Egypt

Egypt renews detention of Al Jazeera's Mahmoud Hussein

Al Jazeera denounces Egypt's decision to extend Hussein’s detention by 45 days and calls for his unconditional release.

Al Jazeera has denounced Egypt's decision on Thursday to extend Mahmoud Hussein’s detention by 45 days, demanding his unconditional release. 

Hussein, an Egyptian national based in Qatar, was stopped, questioned and arrested by authorities on December 20, after travelling to Cairo for a holiday.

Five days after his initial arrest, Egypt's interior ministry accused him of "disseminating false news and receiving monetary funds from foreign authorities in order to defame the state's reputation".

Since then, he has been detained for 184 days, suffering mistreatment and being denied his legal rights.

Al Jazeera has rejected the allegations against him and urges his unconditional release.

The Al Jazeera Media Network said in a statement on Thursday that it holds the Egyptian authorities responsible for his safety and well-being.
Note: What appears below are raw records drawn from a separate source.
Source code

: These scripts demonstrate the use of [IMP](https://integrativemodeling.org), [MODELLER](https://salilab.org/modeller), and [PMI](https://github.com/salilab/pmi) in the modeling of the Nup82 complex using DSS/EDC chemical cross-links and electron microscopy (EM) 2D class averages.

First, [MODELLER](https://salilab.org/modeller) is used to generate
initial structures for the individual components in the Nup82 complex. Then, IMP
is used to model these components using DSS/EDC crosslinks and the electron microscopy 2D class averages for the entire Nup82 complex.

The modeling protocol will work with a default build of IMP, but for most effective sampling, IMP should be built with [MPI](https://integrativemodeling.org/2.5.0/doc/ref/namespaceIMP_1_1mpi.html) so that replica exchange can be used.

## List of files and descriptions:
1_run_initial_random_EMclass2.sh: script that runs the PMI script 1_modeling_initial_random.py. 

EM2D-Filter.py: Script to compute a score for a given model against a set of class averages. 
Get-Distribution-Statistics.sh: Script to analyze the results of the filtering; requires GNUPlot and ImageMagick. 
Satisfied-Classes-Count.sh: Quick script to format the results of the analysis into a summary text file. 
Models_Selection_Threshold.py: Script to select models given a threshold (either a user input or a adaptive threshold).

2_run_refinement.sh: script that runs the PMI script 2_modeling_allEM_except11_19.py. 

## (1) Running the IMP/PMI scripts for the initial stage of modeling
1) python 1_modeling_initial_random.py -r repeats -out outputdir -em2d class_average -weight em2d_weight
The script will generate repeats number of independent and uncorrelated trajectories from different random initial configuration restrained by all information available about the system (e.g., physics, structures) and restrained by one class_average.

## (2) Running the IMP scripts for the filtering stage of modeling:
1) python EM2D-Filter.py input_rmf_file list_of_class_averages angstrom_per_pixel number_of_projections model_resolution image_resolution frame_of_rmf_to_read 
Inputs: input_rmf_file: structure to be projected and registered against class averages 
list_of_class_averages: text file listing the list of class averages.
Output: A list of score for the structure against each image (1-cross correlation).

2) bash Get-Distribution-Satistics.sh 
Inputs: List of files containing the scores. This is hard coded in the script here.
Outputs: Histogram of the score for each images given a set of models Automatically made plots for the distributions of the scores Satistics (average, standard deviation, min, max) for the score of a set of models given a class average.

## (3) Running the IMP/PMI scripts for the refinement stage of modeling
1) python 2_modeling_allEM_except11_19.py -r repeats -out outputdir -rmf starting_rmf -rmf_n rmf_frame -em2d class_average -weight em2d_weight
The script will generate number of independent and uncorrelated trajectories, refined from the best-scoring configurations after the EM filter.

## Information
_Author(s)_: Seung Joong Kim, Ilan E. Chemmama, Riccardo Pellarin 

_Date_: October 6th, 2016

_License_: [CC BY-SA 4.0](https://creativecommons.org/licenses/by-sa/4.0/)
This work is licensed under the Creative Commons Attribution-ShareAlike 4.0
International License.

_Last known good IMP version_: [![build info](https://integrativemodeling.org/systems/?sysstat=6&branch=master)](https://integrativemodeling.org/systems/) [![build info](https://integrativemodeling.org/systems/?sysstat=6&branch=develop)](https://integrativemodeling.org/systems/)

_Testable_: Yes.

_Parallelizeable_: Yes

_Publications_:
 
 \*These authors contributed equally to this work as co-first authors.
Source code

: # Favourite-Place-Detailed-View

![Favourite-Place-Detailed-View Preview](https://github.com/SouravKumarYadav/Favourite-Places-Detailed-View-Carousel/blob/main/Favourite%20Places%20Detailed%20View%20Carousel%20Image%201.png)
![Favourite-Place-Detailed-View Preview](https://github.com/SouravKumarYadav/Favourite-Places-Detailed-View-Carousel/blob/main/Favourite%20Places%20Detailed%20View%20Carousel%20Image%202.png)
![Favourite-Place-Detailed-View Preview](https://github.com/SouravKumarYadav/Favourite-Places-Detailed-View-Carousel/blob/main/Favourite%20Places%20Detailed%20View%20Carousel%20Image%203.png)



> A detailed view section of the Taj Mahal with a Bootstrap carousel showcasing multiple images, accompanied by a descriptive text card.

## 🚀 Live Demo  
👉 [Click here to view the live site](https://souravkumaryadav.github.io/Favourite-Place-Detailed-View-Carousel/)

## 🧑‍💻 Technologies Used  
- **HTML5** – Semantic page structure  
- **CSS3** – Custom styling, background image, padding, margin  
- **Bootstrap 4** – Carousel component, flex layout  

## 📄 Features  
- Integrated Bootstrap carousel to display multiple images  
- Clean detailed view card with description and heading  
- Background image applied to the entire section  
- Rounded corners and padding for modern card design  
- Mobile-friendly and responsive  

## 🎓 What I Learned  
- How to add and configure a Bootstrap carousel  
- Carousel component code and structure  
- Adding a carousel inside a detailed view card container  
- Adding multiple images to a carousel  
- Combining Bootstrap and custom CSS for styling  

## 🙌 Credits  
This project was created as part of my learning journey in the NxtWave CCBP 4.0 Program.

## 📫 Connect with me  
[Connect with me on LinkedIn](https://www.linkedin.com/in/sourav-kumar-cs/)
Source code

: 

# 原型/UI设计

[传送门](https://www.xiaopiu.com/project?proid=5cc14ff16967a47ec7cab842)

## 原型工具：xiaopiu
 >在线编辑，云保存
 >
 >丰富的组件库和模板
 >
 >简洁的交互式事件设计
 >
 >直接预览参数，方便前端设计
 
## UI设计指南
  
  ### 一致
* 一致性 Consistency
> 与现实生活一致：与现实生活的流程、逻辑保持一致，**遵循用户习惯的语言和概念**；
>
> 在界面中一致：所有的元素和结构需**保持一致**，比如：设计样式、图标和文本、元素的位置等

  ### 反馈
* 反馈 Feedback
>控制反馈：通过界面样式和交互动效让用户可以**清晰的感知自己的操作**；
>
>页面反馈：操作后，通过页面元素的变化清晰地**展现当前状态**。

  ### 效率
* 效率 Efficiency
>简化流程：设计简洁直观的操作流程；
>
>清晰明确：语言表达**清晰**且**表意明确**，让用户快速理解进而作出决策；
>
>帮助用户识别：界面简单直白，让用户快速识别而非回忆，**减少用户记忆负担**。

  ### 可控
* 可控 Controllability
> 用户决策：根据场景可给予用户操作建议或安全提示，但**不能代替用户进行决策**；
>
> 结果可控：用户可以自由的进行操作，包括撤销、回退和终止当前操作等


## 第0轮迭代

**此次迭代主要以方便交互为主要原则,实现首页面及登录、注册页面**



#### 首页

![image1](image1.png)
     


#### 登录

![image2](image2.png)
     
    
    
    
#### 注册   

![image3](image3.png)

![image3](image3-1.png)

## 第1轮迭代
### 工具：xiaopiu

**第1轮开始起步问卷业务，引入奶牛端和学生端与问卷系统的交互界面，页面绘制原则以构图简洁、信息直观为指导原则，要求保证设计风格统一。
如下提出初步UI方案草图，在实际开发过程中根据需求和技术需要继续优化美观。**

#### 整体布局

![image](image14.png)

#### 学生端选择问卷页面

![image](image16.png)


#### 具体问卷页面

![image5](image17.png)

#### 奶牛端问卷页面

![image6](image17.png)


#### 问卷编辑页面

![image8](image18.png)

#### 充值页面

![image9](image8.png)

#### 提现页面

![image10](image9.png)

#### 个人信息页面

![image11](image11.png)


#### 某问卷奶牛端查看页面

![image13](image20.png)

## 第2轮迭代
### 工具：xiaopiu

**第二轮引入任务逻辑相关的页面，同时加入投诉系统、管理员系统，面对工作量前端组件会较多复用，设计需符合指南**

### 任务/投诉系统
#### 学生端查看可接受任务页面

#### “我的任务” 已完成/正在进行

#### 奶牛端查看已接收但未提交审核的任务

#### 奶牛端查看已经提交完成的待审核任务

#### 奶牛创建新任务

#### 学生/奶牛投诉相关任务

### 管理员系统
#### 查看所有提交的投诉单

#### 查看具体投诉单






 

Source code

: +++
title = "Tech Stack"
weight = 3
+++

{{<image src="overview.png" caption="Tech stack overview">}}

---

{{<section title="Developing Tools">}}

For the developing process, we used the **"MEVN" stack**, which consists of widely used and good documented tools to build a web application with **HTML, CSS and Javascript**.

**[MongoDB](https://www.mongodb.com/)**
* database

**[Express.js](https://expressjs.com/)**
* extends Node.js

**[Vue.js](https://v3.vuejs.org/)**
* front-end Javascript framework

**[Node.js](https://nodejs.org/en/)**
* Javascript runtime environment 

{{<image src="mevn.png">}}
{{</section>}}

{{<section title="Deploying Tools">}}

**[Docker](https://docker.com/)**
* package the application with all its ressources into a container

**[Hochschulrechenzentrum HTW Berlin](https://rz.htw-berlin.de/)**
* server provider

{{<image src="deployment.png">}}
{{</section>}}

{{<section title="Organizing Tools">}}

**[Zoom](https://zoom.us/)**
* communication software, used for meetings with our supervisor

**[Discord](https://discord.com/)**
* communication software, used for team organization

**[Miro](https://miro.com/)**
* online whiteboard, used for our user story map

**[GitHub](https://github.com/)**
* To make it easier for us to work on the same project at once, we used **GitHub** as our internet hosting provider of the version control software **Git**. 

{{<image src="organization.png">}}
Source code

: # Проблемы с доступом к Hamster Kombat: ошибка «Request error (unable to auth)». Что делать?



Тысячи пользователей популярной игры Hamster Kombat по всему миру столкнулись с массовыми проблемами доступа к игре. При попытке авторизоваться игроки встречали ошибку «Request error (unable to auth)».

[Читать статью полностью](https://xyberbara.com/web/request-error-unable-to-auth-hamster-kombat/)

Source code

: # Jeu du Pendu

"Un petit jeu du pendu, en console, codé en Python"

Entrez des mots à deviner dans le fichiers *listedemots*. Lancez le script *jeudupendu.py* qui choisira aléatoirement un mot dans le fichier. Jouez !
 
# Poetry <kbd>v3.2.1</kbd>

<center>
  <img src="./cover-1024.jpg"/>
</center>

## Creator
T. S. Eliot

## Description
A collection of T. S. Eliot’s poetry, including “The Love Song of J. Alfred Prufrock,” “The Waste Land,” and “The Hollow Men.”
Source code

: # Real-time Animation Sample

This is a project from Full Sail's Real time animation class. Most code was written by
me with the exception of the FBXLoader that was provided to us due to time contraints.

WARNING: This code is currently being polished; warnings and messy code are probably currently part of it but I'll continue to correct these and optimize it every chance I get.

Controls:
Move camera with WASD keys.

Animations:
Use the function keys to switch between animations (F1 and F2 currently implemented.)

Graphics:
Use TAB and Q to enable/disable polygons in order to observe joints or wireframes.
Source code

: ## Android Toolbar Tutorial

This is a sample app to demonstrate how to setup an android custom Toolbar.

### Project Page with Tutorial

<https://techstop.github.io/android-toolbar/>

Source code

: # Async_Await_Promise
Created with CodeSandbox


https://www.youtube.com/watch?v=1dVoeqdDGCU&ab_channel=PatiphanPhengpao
"Al Jazeera Media Network rejects all the baseless allegations against Hussein, and condemns the unfair detention, in addition to obtaining false confessions by force. Furthermore, the network holds the Egyptian authorities responsible for Hussein’s safety and well-being," it said.

Over the past few years, Egyptian authorities have arrested several Al Jazeera employees, raising concerns over media freedom in the country.

In May 2016, a Cairo court sentenced a former editor-in-chief of Al Jazeera Arabic, Ibrahim Helal, to death, charging him in absentia with endangering national security.

Al Jazeera's Baher Mohamed, Mohamed Fahmy and Peter Greste - along with seven colleagues outside the country - were accused of spreading "false news" during their coverage of the aftermath of the military overthrow of then-president Mohamed Morsi in 2013, the year they were taken into custody.

Mohamed and Fahmy spent 437 days in jail before being released. Greste spent more than a year in prison.

The judge who sentenced the journalists said they were brought together "by the devil" to destabilise the country.